Sammy Zee
2011-Nov-12 19:47 UTC
[R] With an example - Re: rbind.data.frame drops attributes for factor variables
When I use rbind() or rbind.data.frame() to add a row to an existing
dataframe, it appears that attributes for the column of type "factor"
are
dropped. See the sample example below to reproduce the problem. Please
suggest How I can fix this.
Thanks,
Sammy
a=c("Male", "Male", "Female", "Male")
b=c(1,2,3,4)
c=c("great", "bad", "good", "bad")
dataset<- data.frame (gender = a, count = b, answer = c)
> dataset
gender count answer
1 Male 1 great
2 Male 2 bad
3 Female 3 good
4 Male 4 bad
> attributes(dataset$answer)
$levels
[1] "bad" "good" "great"
$class
[1] "factor"
Now adding some custom attributes to column dataset$answer
attributes(dataset$answer)<-c(attributes(dataset$answer),list(newattr1="custom-attr1"))

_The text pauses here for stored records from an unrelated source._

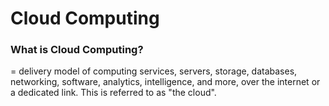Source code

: # Cloud Computing  
### What is Cloud Computing?  
= delivery model of computing services, servers, storage, databases, networking, software, analytics, intelligence, and more, over the internet or a dedicated link. This is referred to as "the cloud".  
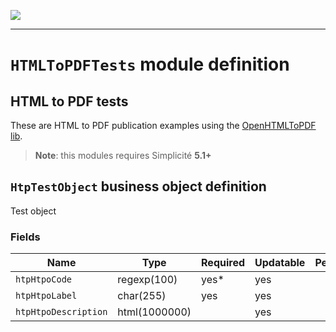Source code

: <!--
 ___ _            _ _    _ _    __
/ __(_)_ __  _ __| (_)__(_) |_ /_/
\__ \ | '  \| '_ \ | / _| |  _/ -_)
|___/_|_|_|_| .__/_|_\__|_|\__\___|
            |_| 
-->
![](https://docs.simplicite.io//logos/logo250.png)
* * *

`HTMLToPDFTests` module definition
==================================

HTML to PDF tests
-----------------

These are HTML to PDF publication examples
using the [OpenHTMLToPDF lib](https://github.com/danfickle/openhtmltopdf).

> **Note**: this modules requires Simplicité **5.1+**

`HtpTestObject` business object definition
------------------------------------------

Test object

### Fields

| Name                                                         | Type                                     | Required | Updatable | Personal | Description                                                                      |
|--------------------------------------------------------------|------------------------------------------|----------|-----------|----------|----------------------------------------------------------------------------------|
| `htpHtpoCode`                                                | regexp(100)                              | yes*     | yes       |          | -                                                                                |
| `htpHtpoLabel`                                               | char(255)                                | yes      | yes       |          | -                                                                                |
| `htpHtpoDescription`                                         | html(1000000)                            |          | yes       |          | -                                                                                |

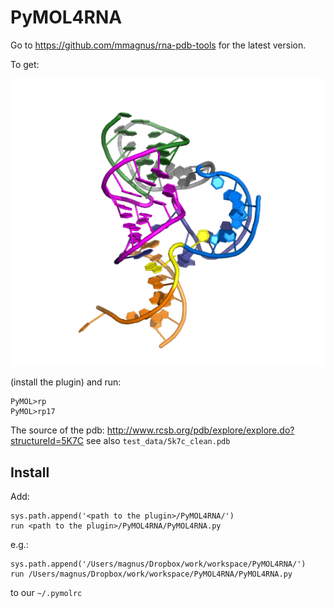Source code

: PyMOL4RNA
=========
Go to https://github.com/mmagnus/rna-pdb-tools for the latest version.

To get:

![rna](doc/rna.png)

(install the plugin) and run:

	PyMOL>rp
	PyMOL>rp17
	
The source of the pdb: <http://www.rcsb.org/pdb/explore/explore.do?structureId=5K7C> see also `test_data/5k7c_clean.pdb`

Install
-------------------------------------------------------------------------------

Add:

    sys.path.append('<path to the plugin>/PyMOL4RNA/')
    run <path to the plugin>/PyMOL4RNA/PyMOL4RNA.py

e.g.:

    sys.path.append('/Users/magnus/Dropbox/work/workspace/PyMOL4RNA/')
    run /Users/magnus/Dropbox/work/workspace/PyMOL4RNA/PyMOL4RNA.py

to our `~/.pymolrc`

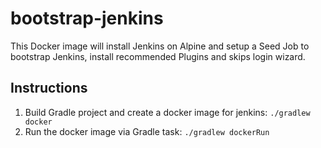 # bootstrap-jenkins
This Docker image will install Jenkins on Alpine and setup a Seed Job to bootstrap Jenkins, install recommended Plugins and skips login wizard.


## Instructions

1. Build Gradle project and create a docker image for jenkins: `./gradlew docker`
2. Run the docker image via Gradle task: `./gradlew dockerRun`

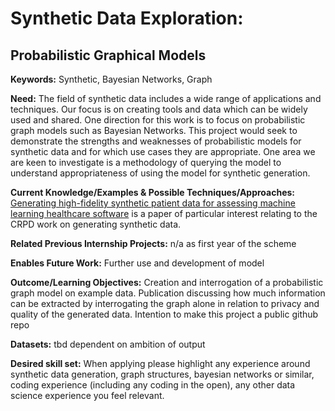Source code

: # Synthetic Data Exploration: 
## Probabilistic Graphical Models

**Keywords:** Synthetic, Bayesian Networks, Graph

**Need:**  The field of synthetic data includes a wide range of applications and techniques.   Our focus is on creating tools and data which can be widely used and shared.  One direction for this work is to focus on probabilistic graph models such as Bayesian Networks.   This project would seek to demonstrate the strengths and weaknesses of probabilistic models for synthetic data and for which use cases they are appropriate.  One area we are keen to investigate is a methodology of querying the model to understand appropriateness of using the model for synthetic generation.

**Current Knowledge/Examples & Possible Techniques/Approaches:** [Generating high-fidelity synthetic patient data for assessing machine learning healthcare software](https://www.nature.com/articles/s41746-020-00353-9) is a paper of particular interest relating to the CRPD work on generating synthetic data.  

**Related Previous Internship Projects:** n/a as first year of the scheme

**Enables Future Work:** Further use and development of model

**Outcome/Learning Objectives:** Creation and interrogation of a probabilistic graph model on example data.  Publication discussing how much information can be extracted by interrogating the graph alone in relation to privacy and quality of the generated data.  Intention to make this project a public github repo

**Datasets:** tbd dependent on ambition of output

**Desired skill set:** When applying please highlight any experience around synthetic data generation, graph structures, bayesian networks or similar, coding experience (including any coding in the open), any other data science experience you feel relevant. 
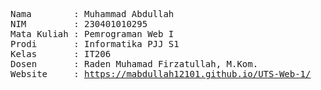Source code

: <pre>
Nama        : Muhammad Abdullah
NIM         : 230401010295
Mata Kuliah : Pemrograman Web I
Prodi       : Informatika PJJ S1
Kelas       : IT206
Dosen       : Raden Muhamad Firzatullah, M.Kom.
Website     : <a href="https://mabdullah12101.github.io/UTS-Web-1/" target="_blank">https://mabdullah12101.github.io/UTS-Web-1/</a>
</pre>
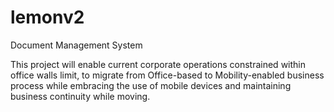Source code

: # lemonv2
Document Management System

This project will enable current corporate operations constrained within 
office walls limit, to migrate from Office-based to Mobility-enabled business process
while embracing the use of mobile devices and maintaining business continuity while moving.
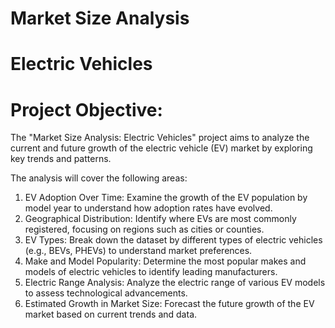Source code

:# Market Size Analysis 
# Electric Vehicles
# Project Objective:
The "Market Size Analysis: Electric Vehicles" project aims to analyze the current and future growth of the electric vehicle (EV) market by exploring key trends and patterns.

The analysis will cover the following areas:
1. EV Adoption Over Time: Examine the growth of the EV population by model year to understand how adoption rates have evolved.
2. Geographical Distribution: Identify where EVs are most commonly registered, focusing on regions such as cities or counties.
3. EV Types: Break down the dataset by different types of electric vehicles (e.g., BEVs, PHEVs) to understand market preferences.
4. Make and Model Popularity: Determine the most popular makes and models of electric vehicles to identify leading manufacturers.
5. Electric Range Analysis: Analyze the electric range of various EV models to assess technological advancements.
6. Estimated Growth in Market Size: Forecast the future growth of the EV market based on current trends and data.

attributes(dataset$answer)<-c(attributes(dataset$answer),list(newattr2="custom-attr2"))
> attributes(dataset$answer)
$levels
[1] "bad" "good" "great"
$class
[1] "factor"
$newattr1
[1] "custom-attr1"
$newattr2
[1] "custom-attr2"
However as soon as I add a row to this data frame ("dataset") by
rbind(),
it loses the custom
attributes ("newattr1" and "newattr2") I have just added
newrow = c(gender="Female", count = 5, answer = "great")
dataset <- rbind(dataset, newrow)
> attributes(dataset$answer)
$levels
[1] "bad" "good" "great"
$class
[1] "factor"
the two custom attributes are dropped!! Any suggestion why this is
happening.
On Fri, Nov 11, 2011 at 11:44 AM, Jeff Newmiller
<jdnewmil@dcn.davis.ca.us>wrote:
> As the doctor says, if it hurts "don't do that".
>
> A factor is a sequence of integers with a corresponding list of character
> strings. Factors in two separate vectors can and usually do map the same
> integer to different strings, and R cannot tell how you want that resolved.
>
> Convert these columns to character before combining them, and only convert
> to factor when you have all of your possibilities present (or you specify
> them in the creation of the factor vector).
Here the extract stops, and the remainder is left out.